• _INPUT_:

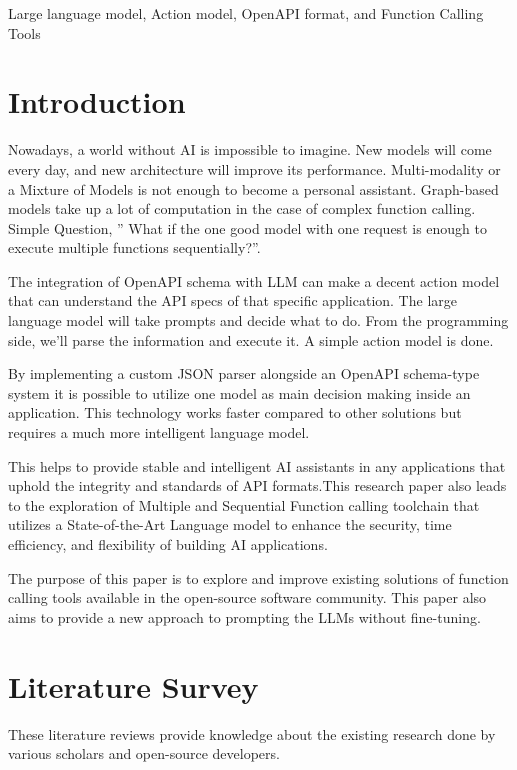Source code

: \documentclass[conference]{IEEEtran}
\begin{document}
\begin{IEEEkeywords}
    Large language model, Action model, OpenAPI format, and Function Calling Tools
\end{IEEEkeywords}

\section{Introduction}
Nowadays, a world without AI is impossible to imagine. New models will come every day, and new architecture will improve its performance. Multi-modality or a Mixture of Models is not enough to become a personal assistant. Graph-based models take up a lot of computation in the case of complex function calling. Simple Question, ” What if the one good model with one request is enough to execute multiple functions sequentially?”.

The integration of OpenAPI schema with LLM can make a decent action model that can understand the API specs of that specific application. The large language model will take prompts and decide what to do. From the programming side, we’ll parse the information and execute it. A simple action model is done.

By implementing a custom JSON parser alongside an OpenAPI schema-type system it is possible to utilize one model as main decision making inside an application. This technology works faster compared to other solutions but requires a much more intelligent language model. 

This helps to provide stable and intelligent AI assistants in any applications that uphold the integrity and standards of API formats.This research paper also leads to the exploration of Multiple and Sequential Function calling toolchain that utilizes a State-of-the-Art Language model to enhance the security, time efficiency, and flexibility of building AI applications. 

The purpose of this paper is to explore and improve existing solutions of function calling tools available in the open-source software community. This paper also aims to provide a new approach to prompting the LLMs without fine-tuning.

\section{Literature Survey}
These literature reviews provide knowledge about the existing research done by various scholars and open-source developers.
\end{document}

• _TASK INSTRUCTIONS_:
Copy the records above from the first line through the line containing "By implementing a", both included, and leave out any pictures.

• _EXPECTED ANSWER_:
Source code

: \documentclass[conference]{IEEEtran}
\begin{document}
\begin{IEEEkeywords}
    Large language model, Action model, OpenAPI format, and Function Calling Tools
\end{IEEEkeywords}

\section{Introduction}
Nowadays, a world without AI is impossible to imagine. New models will come every day, and new architecture will improve its performance. Multi-modality or a Mixture of Models is not enough to become a personal assistant. Graph-based models take up a lot of computation in the case of complex function calling. Simple Question, ” What if the one good model with one request is enough to execute multiple functions sequentially?”.

The integration of OpenAPI schema with LLM can make a decent action model that can understand the API specs of that specific application. The large language model will take prompts and decide what to do. From the programming side, we’ll parse the information and execute it. A simple action model is done.

By implementing a custom JSON parser alongside an OpenAPI schema-type system it is possible to utilize one model as main decision making inside an application. This technology works faster compared to other solutions but requires a much more intelligent language model. 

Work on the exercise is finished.